--- Source data ---
==================================================

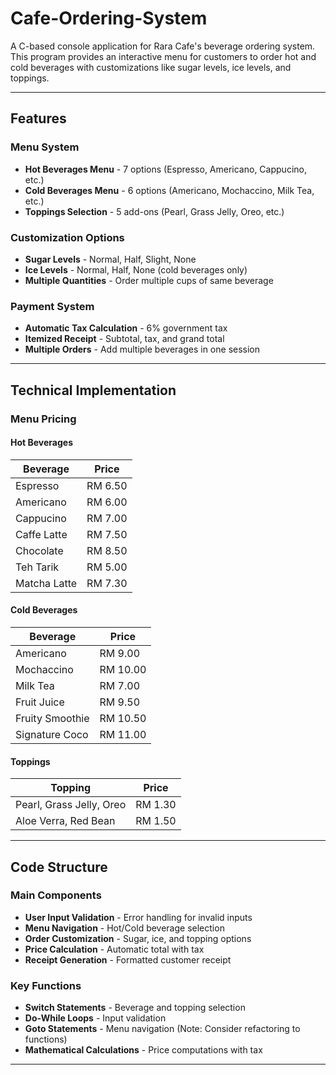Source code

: # Cafe-Ordering-System
A C-based console application for Rara Cafe's beverage ordering system. This program provides an interactive menu for customers to order hot and cold beverages with customizations like sugar levels, ice levels, and toppings.

---

## Features

### Menu System
- **Hot Beverages Menu** - 7 options (Espresso, Americano, Cappucino, etc.)
- **Cold Beverages Menu** - 6 options (Americano, Mochaccino, Milk Tea, etc.)
- **Toppings Selection** - 5 add-ons (Pearl, Grass Jelly, Oreo, etc.)

### Customization Options
- **Sugar Levels** - Normal, Half, Slight, None
- **Ice Levels** - Normal, Half, None (cold beverages only)
- **Multiple Quantities** - Order multiple cups of same beverage

### Payment System
- **Automatic Tax Calculation** - 6% government tax
- **Itemized Receipt** - Subtotal, tax, and grand total
- **Multiple Orders** - Add multiple beverages in one session

---

## Technical Implementation

### Menu Pricing

#### Hot Beverages
| Beverage | Price |
|----------|-------|
| Espresso | RM 6.50 |
| Americano | RM 6.00 |
| Cappucino | RM 7.00 |
| Caffe Latte | RM 7.50 |
| Chocolate | RM 8.50 |
| Teh Tarik | RM 5.00 |
| Matcha Latte | RM 7.30 |

#### Cold Beverages
| Beverage | Price |
|----------|-------|
| Americano | RM 9.00 |
| Mochaccino | RM 10.00 |
| Milk Tea | RM 7.00 |
| Fruit Juice | RM 9.50 |
| Fruity Smoothie | RM 10.50 |
| Signature Coco | RM 11.00 |

#### Toppings
| Topping | Price |
|---------|-------|
| Pearl, Grass Jelly, Oreo | RM 1.30 |
| Aloe Verra, Red Bean | RM 1.50 |

---

## Code Structure

### Main Components
- **User Input Validation** - Error handling for invalid inputs  
- **Menu Navigation** - Hot/Cold beverage selection  
- **Order Customization** - Sugar, ice, and topping options  
- **Price Calculation** - Automatic total with tax  
- **Receipt Generation** - Formatted customer receipt  

### Key Functions
- **Switch Statements** - Beverage and topping selection
- **Do-While Loops** - Input validation
- **Goto Statements** - Menu navigation (Note: Consider refactoring to functions)
- **Mathematical Calculations** - Price computations with tax

---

==================================================

The answer must be an exact copy of the lines from the start of the records above through the line containing "- **Itemized Receipt**", with no pictures in it.

--- Written solution ---
Source code

: # Cafe-Ordering-System
A C-based console application for Rara Cafe's beverage ordering system. This program provides an interactive menu for customers to order hot and cold beverages with customizations like sugar levels, ice levels, and toppings.

---

## Features

### Menu System
- **Hot Beverages Menu** - 7 options (Espresso, Americano, Cappucino, etc.)
- **Cold Beverages Menu** - 6 options (Americano, Mochaccino, Milk Tea, etc.)
- **Toppings Selection** - 5 add-ons (Pearl, Grass Jelly, Oreo, etc.)

### Customization Options
- **Sugar Levels** - Normal, Half, Slight, None
- **Ice Levels** - Normal, Half, None (cold beverages only)
- **Multiple Quantities** - Order multiple cups of same beverage

### Payment System
- **Automatic Tax Calculation** - 6% government tax
- **Itemized Receipt** - Subtotal, tax, and grand total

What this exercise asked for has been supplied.